Both surveys mark a dramatic shift since a survey by Harris Interactive in May 2012 that found only 33 percent of mobile users who didn’t receive marketing texts were "somewhat interested" in receiving them. At the time, only four percent of the respondents received marketing text messages.
MBlox, the mobile messaging company that sponsored the Millward Brown Digital survey, said the findings should reverse the perception that mobile messaging is just another form of "interrupt marketing" and the feeling that if consumers are unwilling to click on a banner ad on a website, then they won’t open a text. They also believe marketers should downplay privacy and security concerns many believe are making consumers hesitant about sharing their location to receive such text offers.

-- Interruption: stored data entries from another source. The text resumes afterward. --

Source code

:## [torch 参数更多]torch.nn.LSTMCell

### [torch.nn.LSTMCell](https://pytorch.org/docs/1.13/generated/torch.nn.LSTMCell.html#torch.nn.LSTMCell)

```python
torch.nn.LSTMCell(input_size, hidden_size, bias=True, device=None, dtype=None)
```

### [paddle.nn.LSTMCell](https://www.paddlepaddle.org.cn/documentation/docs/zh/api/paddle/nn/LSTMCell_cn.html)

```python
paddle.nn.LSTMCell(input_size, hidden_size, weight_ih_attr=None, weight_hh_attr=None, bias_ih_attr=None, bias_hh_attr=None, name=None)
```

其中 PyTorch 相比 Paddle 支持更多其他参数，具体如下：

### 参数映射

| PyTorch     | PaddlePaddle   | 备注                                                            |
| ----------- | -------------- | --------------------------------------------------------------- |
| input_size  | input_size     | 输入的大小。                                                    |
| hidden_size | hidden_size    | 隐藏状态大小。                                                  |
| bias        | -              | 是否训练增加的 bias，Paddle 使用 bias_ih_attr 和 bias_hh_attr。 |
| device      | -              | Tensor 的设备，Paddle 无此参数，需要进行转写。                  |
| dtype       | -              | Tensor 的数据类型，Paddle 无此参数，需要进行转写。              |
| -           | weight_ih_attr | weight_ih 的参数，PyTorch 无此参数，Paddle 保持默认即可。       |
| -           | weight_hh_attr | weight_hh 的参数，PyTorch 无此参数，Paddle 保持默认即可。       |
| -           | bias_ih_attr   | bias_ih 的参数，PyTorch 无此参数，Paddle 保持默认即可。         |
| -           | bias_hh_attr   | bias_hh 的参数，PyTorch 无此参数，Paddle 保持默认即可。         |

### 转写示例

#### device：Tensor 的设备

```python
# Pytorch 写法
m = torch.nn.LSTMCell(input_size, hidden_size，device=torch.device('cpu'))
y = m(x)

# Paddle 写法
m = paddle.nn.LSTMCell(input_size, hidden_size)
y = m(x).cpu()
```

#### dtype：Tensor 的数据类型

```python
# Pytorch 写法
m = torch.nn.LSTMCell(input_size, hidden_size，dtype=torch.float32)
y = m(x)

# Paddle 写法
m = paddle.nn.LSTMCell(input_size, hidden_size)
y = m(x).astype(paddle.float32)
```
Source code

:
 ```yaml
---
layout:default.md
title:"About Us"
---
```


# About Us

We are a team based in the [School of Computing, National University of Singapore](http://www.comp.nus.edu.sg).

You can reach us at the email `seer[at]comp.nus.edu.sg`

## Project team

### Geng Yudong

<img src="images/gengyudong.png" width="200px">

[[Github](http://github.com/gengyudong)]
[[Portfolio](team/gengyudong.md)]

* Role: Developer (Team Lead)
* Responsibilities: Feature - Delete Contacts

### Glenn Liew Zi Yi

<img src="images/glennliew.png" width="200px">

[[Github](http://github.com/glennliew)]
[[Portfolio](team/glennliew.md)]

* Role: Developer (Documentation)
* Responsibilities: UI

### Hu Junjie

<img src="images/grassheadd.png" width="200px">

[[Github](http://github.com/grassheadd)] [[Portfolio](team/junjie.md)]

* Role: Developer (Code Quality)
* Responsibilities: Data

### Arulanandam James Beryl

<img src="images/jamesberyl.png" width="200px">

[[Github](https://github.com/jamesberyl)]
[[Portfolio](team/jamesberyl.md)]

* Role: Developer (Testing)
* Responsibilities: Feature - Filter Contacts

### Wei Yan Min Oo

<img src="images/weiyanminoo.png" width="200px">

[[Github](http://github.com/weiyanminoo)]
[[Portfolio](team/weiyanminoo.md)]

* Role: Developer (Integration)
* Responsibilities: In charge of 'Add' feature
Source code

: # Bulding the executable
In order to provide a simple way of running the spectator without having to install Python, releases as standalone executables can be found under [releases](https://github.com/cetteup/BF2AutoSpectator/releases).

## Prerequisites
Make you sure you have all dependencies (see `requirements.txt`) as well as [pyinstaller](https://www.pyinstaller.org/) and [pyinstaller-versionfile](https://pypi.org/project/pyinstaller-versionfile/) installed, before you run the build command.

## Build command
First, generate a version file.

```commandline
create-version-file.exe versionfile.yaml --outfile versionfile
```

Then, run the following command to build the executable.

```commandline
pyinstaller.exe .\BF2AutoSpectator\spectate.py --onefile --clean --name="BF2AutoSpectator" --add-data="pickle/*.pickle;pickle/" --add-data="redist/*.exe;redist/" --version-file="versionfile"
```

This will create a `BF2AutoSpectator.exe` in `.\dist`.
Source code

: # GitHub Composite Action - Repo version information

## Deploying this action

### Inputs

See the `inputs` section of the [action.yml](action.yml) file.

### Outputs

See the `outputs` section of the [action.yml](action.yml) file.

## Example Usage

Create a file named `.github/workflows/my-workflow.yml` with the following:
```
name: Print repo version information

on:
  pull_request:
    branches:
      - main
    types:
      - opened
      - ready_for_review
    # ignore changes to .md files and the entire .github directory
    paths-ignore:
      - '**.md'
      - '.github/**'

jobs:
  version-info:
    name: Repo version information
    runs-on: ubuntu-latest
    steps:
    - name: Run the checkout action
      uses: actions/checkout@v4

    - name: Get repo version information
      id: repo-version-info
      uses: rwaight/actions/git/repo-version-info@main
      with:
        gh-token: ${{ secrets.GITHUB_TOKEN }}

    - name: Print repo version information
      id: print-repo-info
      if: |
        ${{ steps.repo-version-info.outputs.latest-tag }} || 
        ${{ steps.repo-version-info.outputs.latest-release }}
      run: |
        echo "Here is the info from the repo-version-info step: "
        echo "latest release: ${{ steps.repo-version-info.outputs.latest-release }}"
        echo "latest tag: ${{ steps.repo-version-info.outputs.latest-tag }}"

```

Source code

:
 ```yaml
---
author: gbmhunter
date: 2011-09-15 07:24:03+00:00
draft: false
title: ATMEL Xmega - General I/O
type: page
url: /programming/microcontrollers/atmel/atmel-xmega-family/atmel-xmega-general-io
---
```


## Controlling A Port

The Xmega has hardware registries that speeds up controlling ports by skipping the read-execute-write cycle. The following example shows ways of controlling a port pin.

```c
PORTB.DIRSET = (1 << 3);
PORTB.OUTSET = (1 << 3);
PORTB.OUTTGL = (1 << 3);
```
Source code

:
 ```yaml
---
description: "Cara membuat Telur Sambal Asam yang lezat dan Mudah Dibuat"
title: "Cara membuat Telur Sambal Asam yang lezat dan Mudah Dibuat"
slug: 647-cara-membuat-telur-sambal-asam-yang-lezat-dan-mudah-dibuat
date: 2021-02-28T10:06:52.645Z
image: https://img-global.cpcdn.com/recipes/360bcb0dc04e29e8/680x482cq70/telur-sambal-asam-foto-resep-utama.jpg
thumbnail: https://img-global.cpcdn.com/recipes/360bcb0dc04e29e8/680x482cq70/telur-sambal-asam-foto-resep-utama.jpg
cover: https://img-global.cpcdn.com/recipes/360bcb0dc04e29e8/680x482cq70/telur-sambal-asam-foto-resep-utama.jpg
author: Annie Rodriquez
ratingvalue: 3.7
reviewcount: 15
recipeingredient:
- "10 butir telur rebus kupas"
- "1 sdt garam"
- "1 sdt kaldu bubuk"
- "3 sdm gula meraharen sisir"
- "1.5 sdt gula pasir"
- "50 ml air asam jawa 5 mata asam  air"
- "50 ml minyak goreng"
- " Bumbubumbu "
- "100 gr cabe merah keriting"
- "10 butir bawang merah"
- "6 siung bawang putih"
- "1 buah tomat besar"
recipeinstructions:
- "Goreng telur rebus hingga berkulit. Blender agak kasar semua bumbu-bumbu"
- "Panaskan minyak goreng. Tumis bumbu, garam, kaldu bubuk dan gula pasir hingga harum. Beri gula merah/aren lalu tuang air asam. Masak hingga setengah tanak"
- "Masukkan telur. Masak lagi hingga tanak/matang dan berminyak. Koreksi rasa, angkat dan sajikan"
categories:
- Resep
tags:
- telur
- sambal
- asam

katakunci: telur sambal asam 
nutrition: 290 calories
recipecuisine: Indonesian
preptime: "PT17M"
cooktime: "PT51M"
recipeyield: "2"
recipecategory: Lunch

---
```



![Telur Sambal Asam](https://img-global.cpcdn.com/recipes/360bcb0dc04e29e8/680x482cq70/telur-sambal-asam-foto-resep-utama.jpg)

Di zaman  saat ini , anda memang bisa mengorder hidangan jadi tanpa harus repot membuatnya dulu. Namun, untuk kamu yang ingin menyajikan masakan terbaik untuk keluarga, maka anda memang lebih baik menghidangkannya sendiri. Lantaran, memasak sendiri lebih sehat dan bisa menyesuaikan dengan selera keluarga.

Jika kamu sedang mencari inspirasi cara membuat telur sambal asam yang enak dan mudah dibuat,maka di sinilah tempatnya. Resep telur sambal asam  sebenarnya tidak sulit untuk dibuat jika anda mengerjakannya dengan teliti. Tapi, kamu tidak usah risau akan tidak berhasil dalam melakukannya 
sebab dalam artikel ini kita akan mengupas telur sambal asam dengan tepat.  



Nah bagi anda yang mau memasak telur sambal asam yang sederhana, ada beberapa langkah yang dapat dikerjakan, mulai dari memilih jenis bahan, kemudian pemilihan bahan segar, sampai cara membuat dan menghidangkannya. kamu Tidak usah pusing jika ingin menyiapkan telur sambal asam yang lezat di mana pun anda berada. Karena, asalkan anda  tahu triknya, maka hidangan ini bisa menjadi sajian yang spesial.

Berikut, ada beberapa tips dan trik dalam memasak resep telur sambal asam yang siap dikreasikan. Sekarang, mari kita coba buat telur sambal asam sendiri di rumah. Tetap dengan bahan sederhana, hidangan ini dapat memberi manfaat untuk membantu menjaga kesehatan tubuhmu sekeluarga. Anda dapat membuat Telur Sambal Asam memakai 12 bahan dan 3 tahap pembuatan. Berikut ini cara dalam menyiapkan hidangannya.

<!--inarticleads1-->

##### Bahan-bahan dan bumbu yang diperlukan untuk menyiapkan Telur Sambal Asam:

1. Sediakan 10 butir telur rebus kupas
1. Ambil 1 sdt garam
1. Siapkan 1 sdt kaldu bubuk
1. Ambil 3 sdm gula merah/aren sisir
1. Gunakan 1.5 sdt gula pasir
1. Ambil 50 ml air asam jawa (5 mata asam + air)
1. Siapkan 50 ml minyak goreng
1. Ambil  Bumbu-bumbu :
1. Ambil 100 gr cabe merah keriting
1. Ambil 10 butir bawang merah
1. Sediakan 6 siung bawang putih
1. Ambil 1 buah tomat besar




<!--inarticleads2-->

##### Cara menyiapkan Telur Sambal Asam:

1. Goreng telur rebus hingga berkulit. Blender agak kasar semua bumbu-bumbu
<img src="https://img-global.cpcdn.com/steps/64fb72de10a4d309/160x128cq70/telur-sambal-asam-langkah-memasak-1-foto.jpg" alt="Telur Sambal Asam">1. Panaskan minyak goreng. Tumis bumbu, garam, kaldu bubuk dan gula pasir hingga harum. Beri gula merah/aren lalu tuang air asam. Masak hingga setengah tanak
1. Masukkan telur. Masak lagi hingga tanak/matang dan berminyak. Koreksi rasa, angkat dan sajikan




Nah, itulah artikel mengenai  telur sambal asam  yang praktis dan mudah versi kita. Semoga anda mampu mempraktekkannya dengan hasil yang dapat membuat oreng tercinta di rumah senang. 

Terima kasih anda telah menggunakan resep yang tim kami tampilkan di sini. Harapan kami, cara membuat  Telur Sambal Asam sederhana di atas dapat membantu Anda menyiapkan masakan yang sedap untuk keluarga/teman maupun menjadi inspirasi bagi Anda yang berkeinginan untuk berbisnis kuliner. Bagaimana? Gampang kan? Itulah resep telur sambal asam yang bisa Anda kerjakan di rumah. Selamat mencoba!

"When consumers are telling you they want to, if not expect to, be contacted just by downloading an app, it would be foolish not to take advantage of that," said mBlox CEO Tom Cotney in a statement. "If you’re a marketer, why wouldn’t you engage people via the channel and methods they prefer?"
- Overwhelming Majority of Consumers Happy to Share Mobile Location Data With Trusted Brands – Millward Brown Digital
- Marketers Missing The SMS Boat, mBlox Study Shows – CMO.com
- ‘Free gift with any purchase over £50 in store today’ – Tectlocal
- Text Message Marketing Is Still a Thing Consumer interest on the rise…a little – Adweek
Do you agree with the study findings showing that consumers are open to receiving text-messaged ads? Is the appeal of localized mobile coupons enough to offset concerns around unsolicited ads?